### [Task instructions]
Print the data exactly. Pictures stay out.

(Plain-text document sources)
=== Begin Enclosure ===
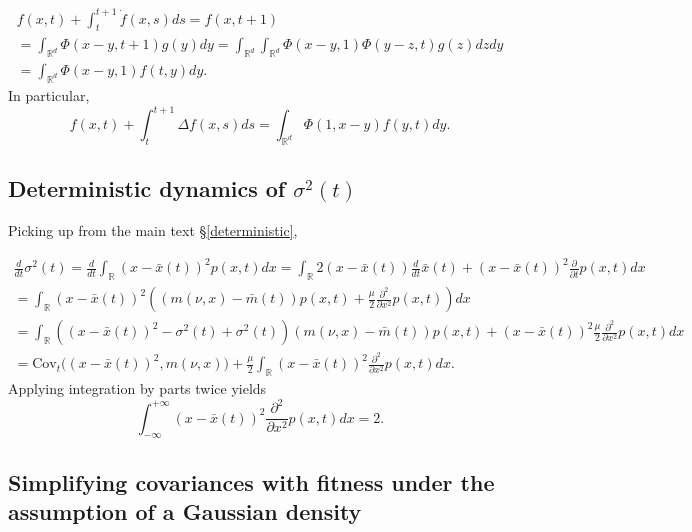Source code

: \documentclass[]{article}
\begin{document}
\begin{multline}
f(x,t)+\int_t^{t+1}\dot f(x,s)ds=f(x,t+1) \\
=\int_{\mathbb{R}^d}\Phi(x-y,t+1)g(y)dy=\int_{\mathbb{R}^d}\int_{\mathbb{R}^d}\Phi(x-y,1)\Phi(y-z,t)g(z)dzdy \\
=\int_{\mathbb{R}^d}\Phi(x-y,1)f(t,y)dy.
\end{multline} In particular, \begin{equation}
f(x,t)+\int_t^{t+1}\Delta f(x,s)ds=\int_{\mathbb{R}^d}\Phi(1,x-y)f(y,t)dy.
\end{equation}

\hypertarget{deterministic-dynamics-of-sigma2t}{%
\subsection{\texorpdfstring{Deterministic dynamics of \(\sigma^2(t)\)
\label{var_deriv}}{Deterministic dynamics of \textbackslash{}sigma\^{}2(t) }}\label{deterministic-dynamics-of-sigma2t}}

Picking up from the main text \S\ref{deterministic},

\begin{multline}
\frac{d}{dt}\sigma^2(t)=\frac{d}{dt}\int_\mathbb{R}(x-\bar x(t))^2p(x,t)dx=\int_\mathbb{R}2(x-\bar x(t))\frac{d}{dt}{\bar x}(t)+(x-\bar x(t))^2\frac{\partial}{\partial t} p(x,t)dx\\=\int_\mathbb{R}(x-\bar x(t))^2\left((m(\nu,x)-\bar m(t))p(x,t)+\frac{\mu}{2}\frac{\partial^2}{\partial x^2}p(x,t)\right)dx\\=\int_\mathbb{R}\left((x-\bar x(t))^2-\sigma^2(t)+\sigma^2(t)\right)(m(\nu,x)-\bar m(t))p(x,t)+(x-\bar x(t))^2\frac{\mu}{2}\frac{\partial^2}{\partial x^2}p(x,t)dx\\=\mathrm{Cov}_t\Big((x-\bar x(t))^2,m(\nu,x)\Big)+\frac{\mu}{2}\int_\mathbb{R}(x-\bar x(t))^2\frac{\partial^2}{\partial x^2}p(x,t)dx.
\end{multline} Applying integration by parts twice yields
\begin{equation}
\int_{-\infty}^{+\infty}(x-\bar x(t))^2\frac{\partial^2}{\partial x^2}p(x,t)dx=2.
\end{equation}

\hypertarget{simplifying-covariances-with-fitness-under-the-assumption-of-a-gaussian-density}{%
\subsection{\texorpdfstring{Simplifying covariances with fitness under
the assumption of a Gaussian density
\label{cov2deriv}}{Simplifying covariances with fitness under the assumption of a Gaussian density }}\label{simplifying-covariances-with-fitness-under-the-assumption-of-a-gaussian-density}}
\end{document}
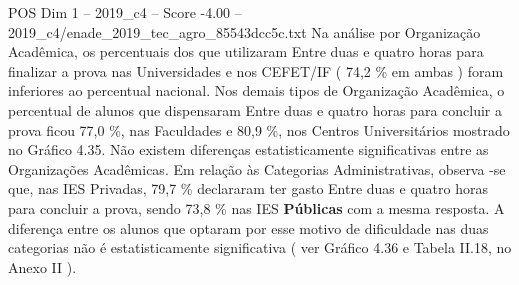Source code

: \begin{textsample}{POS Dim 1 – 2019\_c4 – Score -4.00 – 2019\_c4/enade\_2019\_tec\_agro\_85543dcc5c.txt}
Na análise por Organização Acadêmica, os percentuais dos que utilizaram Entre duas e quatro horas para finalizar a prova nas Universidades e nos CEFET/IF ( 74,2 \% em ambas ) foram inferiores ao percentual nacional.
Nos demais tipos de Organização Acadêmica, o percentual de alunos que dispensaram Entre duas e quatro horas para concluir a prova ficou 77,0 \%, nas Faculdades e 80,9 \%, nos Centros Universitários mostrado no Gráfico 4.35.
Não existem diferenças estatisticamente significativas entre as Organizações Acadêmicas.
Em relação às Categorias Administrativas, observa -se que, nas IES Privadas, 79,7 \% declararam ter gasto Entre duas e quatro horas para concluir a prova, sendo 73,8 \% nas IES \textbf{Públicas} com a mesma resposta.
A diferença entre os alunos que optaram por esse motivo de dificuldade nas duas categorias não é estatisticamente significativa ( ver Gráfico 4.36 e Tabela II.18, no Anexo II ).

\end{textsample}
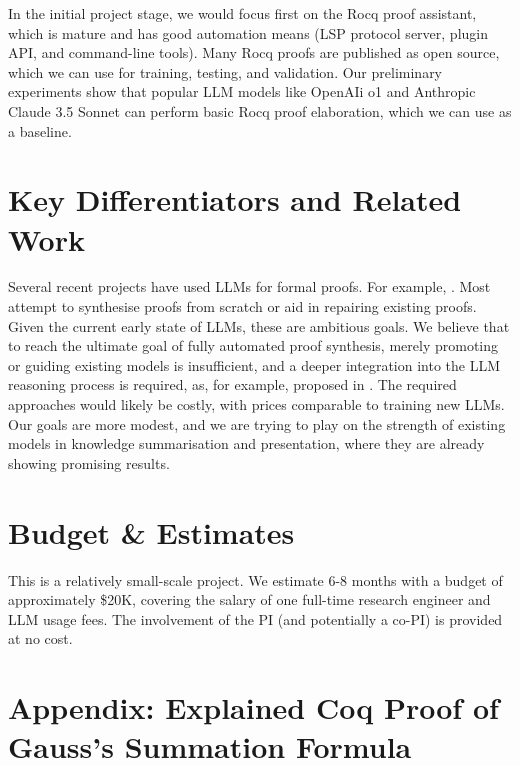 \documentclass[letterpaper]{article}
\begin{document}
In the initial project stage, we would focus first on the Rocq proof
assistant, which is mature and has good automation means (LSP protocol
server, plugin API, and command-line tools). Many Rocq proofs are
published as open source, which we can use for training, testing, and
validation. Our preliminary experiments show that popular LLM models
like OpenAIi o1 and Anthropic Claude 3.5 Sonnet can perform basic Rocq
proof elaboration, which we can use as a baseline.

\section*{Key Differentiators and Related Work}

Several recent projects have used LLMs for formal proofs. For example,
\cite{DBLP:journals/corr/abs-2409-14274,
  DBLP:journals/corr/abs-2205-12615,
  DBLP:journals/corr/abs-1905-09381,DBLP:journals/corr/abs-2410-19605,
  DBLP:journals/corr/abs-2306-15626,
  DBLP:journals/corr/abs-2407-03203}.  Most attempt to synthesise
proofs from scratch or aid in repairing existing proofs. Given the
current early state of LLMs, these are ambitious goals. We believe
that to reach the ultimate goal of fully automated proof synthesis,
merely promoting or guiding existing models is insufficient, and a
deeper integration into the LLM reasoning process is required, as, for
example, proposed in \cite{park2024grammaraligneddecoding}. The
required approaches would likely be costly, with prices comparable to
training new LLMs. Our goals are more modest, and we are trying to
play on the strength of existing models in knowledge summarisation and
presentation, where they are already showing promising results.

\section*{Budget \& Estimates}

This is a relatively small-scale project. We estimate 6-8 months with
a budget of approximately \$20K, covering the salary of one full-time
research engineer and LLM usage fees. The involvement of the PI (and
potentially a co-PI) is provided at no cost.

\appendix

\pagebreak
\section{Appendix: Explained Coq Proof of Gauss's Summation Formula}
\label{sec:explained}
\end{document}

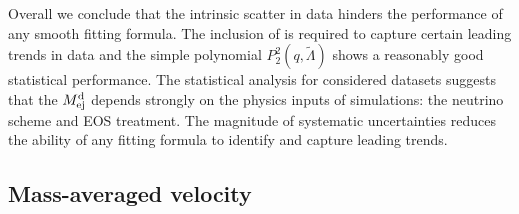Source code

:Overall we conclude that the intrinsic scatter in data hinders the performance 
of any smooth fitting formula. The inclusion of \mr{} is required to capture  
certain leading trends in data and the simple polynomial 
$P_2^2(q,\tilde{\Lambda})$ shows a reasonably good statistical performance.
%
The statistical analysis for considered datasets suggests that the $M^{\text{d}}_{\text{ej}}$ depends 
strongly on the physics inputs of simulations: the neutrino scheme and \ac{EOS} treatment.
The magnitude of systematic uncertainties reduces the ability of any fitting formula 
to identify and capture leading trends.




\subsection{Mass-averaged velocity}\label{sec:stat:vejstat}



%

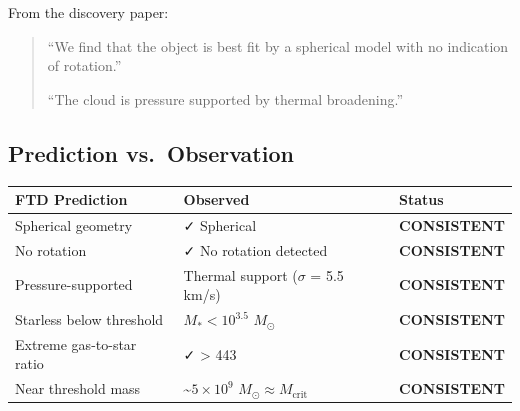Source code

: \documentclass[
  11pt,
  letterpaper,
  twoside,
  openright]{book}
\begin{document}
From the discovery paper:

\begin{quote}
``We find that the object is best fit by a spherical model with no
indication of rotation.''

``The cloud is pressure supported by thermal broadening.''
\end{quote}

\subsection{Prediction
vs.~Observation}\label{prediction-vs.-observation}

\begin{longtable}[]{@{}
  >{\raggedright\arraybackslash}p{}
  >{\raggedright\arraybackslash}p{}
  >{\raggedright\arraybackslash}p{}@{}}
\toprule\noalign{}
\begin{minipage}[b]{\linewidth}\raggedright
FTD Prediction
\end{minipage} & \begin{minipage}[b]{\linewidth}\raggedright
Observed
\end{minipage} & \begin{minipage}[b]{\linewidth}\raggedright
Status
\end{minipage} \\
\midrule\noalign{}
\endhead
\bottomrule\noalign{}
\endlastfoot
Spherical geometry & ✓ Spherical & \textbf{CONSISTENT} \\
No rotation & ✓ No rotation detected & \textbf{CONSISTENT} \\
Pressure-supported & Thermal support (\(\sigma\) = 5.5 km/s) &
\textbf{CONSISTENT} \\
Starless below threshold & \(M_* < 10^{3.5}\) \(M_\odot\) &
\textbf{CONSISTENT} \\
Extreme gas-to-star ratio & ✓ \textgreater{} 443 &
\textbf{CONSISTENT} \\
Near threshold mass & \textasciitilde{}\(5 \times 10^9\)
\(M_\odot \approx M_{\text{crit}}\) & \textbf{CONSISTENT} \\
\end{longtable}
\end{document}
=== End Enclosure ===
### [Result below]
Source code

: \documentclass[]{article}
\begin{document}
\begin{multline}
f(x,t)+\int_t^{t+1}\dot f(x,s)ds=f(x,t+1) \\
=\int_{\mathbb{R}^d}\Phi(x-y,t+1)g(y)dy=\int_{\mathbb{R}^d}\int_{\mathbb{R}^d}\Phi(x-y,1)\Phi(y-z,t)g(z)dzdy \\
=\int_{\mathbb{R}^d}\Phi(x-y,1)f(t,y)dy.
\end{multline} In particular, \begin{equation}
f(x,t)+\int_t^{t+1}\Delta f(x,s)ds=\int_{\mathbb{R}^d}\Phi(1,x-y)f(y,t)dy.
\end{equation}

\hypertarget{deterministic-dynamics-of-sigma2t}{%
\subsection{\texorpdfstring{Deterministic dynamics of \(\sigma^2(t)\)
\label{var_deriv}}{Deterministic dynamics of \textbackslash{}sigma\^{}2(t) }}\label{deterministic-dynamics-of-sigma2t}}

Picking up from the main text \S\ref{deterministic},

\begin{multline}
\frac{d}{dt}\sigma^2(t)=\frac{d}{dt}\int_\mathbb{R}(x-\bar x(t))^2p(x,t)dx=\int_\mathbb{R}2(x-\bar x(t))\frac{d}{dt}{\bar x}(t)+(x-\bar x(t))^2\frac{\partial}{\partial t} p(x,t)dx\\=\int_\mathbb{R}(x-\bar x(t))^2\left((m(\nu,x)-\bar m(t))p(x,t)+\frac{\mu}{2}\frac{\partial^2}{\partial x^2}p(x,t)\right)dx\\=\int_\mathbb{R}\left((x-\bar x(t))^2-\sigma^2(t)+\sigma^2(t)\right)(m(\nu,x)-\bar m(t))p(x,t)+(x-\bar x(t))^2\frac{\mu}{2}\frac{\partial^2}{\partial x^2}p(x,t)dx\\=\mathrm{Cov}_t\Big((x-\bar x(t))^2,m(\nu,x)\Big)+\frac{\mu}{2}\int_\mathbb{R}(x-\bar x(t))^2\frac{\partial^2}{\partial x^2}p(x,t)dx.
\end{multline} Applying integration by parts twice yields
\begin{equation}
\int_{-\infty}^{+\infty}(x-\bar x(t))^2\frac{\partial^2}{\partial x^2}p(x,t)dx=2.
\end{equation}

\hypertarget{simplifying-covariances-with-fitness-under-the-assumption-of-a-gaussian-density}{%
\subsection{\texorpdfstring{Simplifying covariances with fitness under
the assumption of a Gaussian density
\label{cov2deriv}}{Simplifying covariances with fitness under the assumption of a Gaussian density }}\label{simplifying-covariances-with-fitness-under-the-assumption-of-a-gaussian-density}}
\end{document}
Source code

: \begin{textsample}{POS Dim 1 – 2019\_c4 – Score -4.00 – 2019\_c4/enade\_2019\_tec\_agro\_85543dcc5c.txt}
Na análise por Organização Acadêmica, os percentuais dos que utilizaram Entre duas e quatro horas para finalizar a prova nas Universidades e nos CEFET/IF ( 74,2 \% em ambas ) foram inferiores ao percentual nacional.
Nos demais tipos de Organização Acadêmica, o percentual de alunos que dispensaram Entre duas e quatro horas para concluir a prova ficou 77,0 \%, nas Faculdades e 80,9 \%, nos Centros Universitários mostrado no Gráfico 4.35.
Não existem diferenças estatisticamente significativas entre as Organizações Acadêmicas.
Em relação às Categorias Administrativas, observa -se que, nas IES Privadas, 79,7 \% declararam ter gasto Entre duas e quatro horas para concluir a prova, sendo 73,8 \% nas IES \textbf{Públicas} com a mesma resposta.
A diferença entre os alunos que optaram por esse motivo de dificuldade nas duas categorias não é estatisticamente significativa ( ver Gráfico 4.36 e Tabela II.18, no Anexo II ).

\end{textsample}
 \documentclass[letterpaper]{article}
\begin{document}
In the initial project stage, we would focus first on the Rocq proof
assistant, which is mature and has good automation means (LSP protocol
server, plugin API, and command-line tools). Many Rocq proofs are
published as open source, which we can use for training, testing, and
validation. Our preliminary experiments show that popular LLM models
like OpenAIi o1 and Anthropic Claude 3.5 Sonnet can perform basic Rocq
proof elaboration, which we can use as a baseline.

\section*{Key Differentiators and Related Work}

Several recent projects have used LLMs for formal proofs. For example,
\cite{DBLP:journals/corr/abs-2409-14274,
  DBLP:journals/corr/abs-2205-12615,
  DBLP:journals/corr/abs-1905-09381,DBLP:journals/corr/abs-2410-19605,
  DBLP:journals/corr/abs-2306-15626,
  DBLP:journals/corr/abs-2407-03203}.  Most attempt to synthesise
proofs from scratch or aid in repairing existing proofs. Given the
current early state of LLMs, these are ambitious goals. We believe
that to reach the ultimate goal of fully automated proof synthesis,
merely promoting or guiding existing models is insufficient, and a
deeper integration into the LLM reasoning process is required, as, for
example, proposed in \cite{park2024grammaraligneddecoding}. The
required approaches would likely be costly, with prices comparable to
training new LLMs. Our goals are more modest, and we are trying to
play on the strength of existing models in knowledge summarisation and
presentation, where they are already showing promising results.

\section*{Budget \& Estimates}

This is a relatively small-scale project. We estimate 6-8 months with
a budget of approximately \$20K, covering the salary of one full-time
research engineer and LLM usage fees. The involvement of the PI (and
potentially a co-PI) is provided at no cost.

\appendix

\pagebreak
\section{Appendix: Explained Coq Proof of Gauss's Summation Formula}
\label{sec:explained}
\end{document}

Source code

:Overall we conclude that the intrinsic scatter in data hinders the performance 
of any smooth fitting formula. The inclusion of \mr{} is required to capture  
certain leading trends in data and the simple polynomial 
$P_2^2(q,\tilde{\Lambda})$ shows a reasonably good statistical performance.
%
The statistical analysis for considered datasets suggests that the $M^{\text{d}}_{\text{ej}}$ depends 
strongly on the physics inputs of simulations: the neutrino scheme and \ac{EOS} treatment.
The magnitude of systematic uncertainties reduces the ability of any fitting formula 
to identify and capture leading trends.




\subsection{Mass-averaged velocity}\label{sec:stat:vejstat}



%

Source code

: \documentclass[
  11pt,
  letterpaper,
  twoside,
  openright]{book}
\begin{document}
From the discovery paper:

\begin{quote}
``We find that the object is best fit by a spherical model with no
indication of rotation.''

``The cloud is pressure supported by thermal broadening.''
\end{quote}

\subsection{Prediction
vs.~Observation}\label{prediction-vs.-observation}

\begin{longtable}[]{@{}
  >{\raggedright\arraybackslash}p{}
  >{\raggedright\arraybackslash}p{}
  >{\raggedright\arraybackslash}p{}@{}}
\toprule\noalign{}
\begin{minipage}[b]{\linewidth}\raggedright
FTD Prediction
\end{minipage} & \begin{minipage}[b]{\linewidth}\raggedright
Observed
\end{minipage} & \begin{minipage}[b]{\linewidth}\raggedright
Status
\end{minipage} \\
\midrule\noalign{}
\endhead
\bottomrule\noalign{}
\endlastfoot
Spherical geometry & ✓ Spherical & \textbf{CONSISTENT} \\
No rotation & ✓ No rotation detected & \textbf{CONSISTENT} \\
Pressure-supported & Thermal support (\(\sigma\) = 5.5 km/s) &
\textbf{CONSISTENT} \\
Starless below threshold & \(M_* < 10^{3.5}\) \(M_\odot\) &
\textbf{CONSISTENT} \\
Extreme gas-to-star ratio & ✓ \textgreater{} 443 &
\textbf{CONSISTENT} \\
Near threshold mass & \textasciitilde{}\(5 \times 10^9\)
\(M_\odot \approx M_{\text{crit}}\) & \textbf{CONSISTENT} \\
\end{longtable}
\end{document}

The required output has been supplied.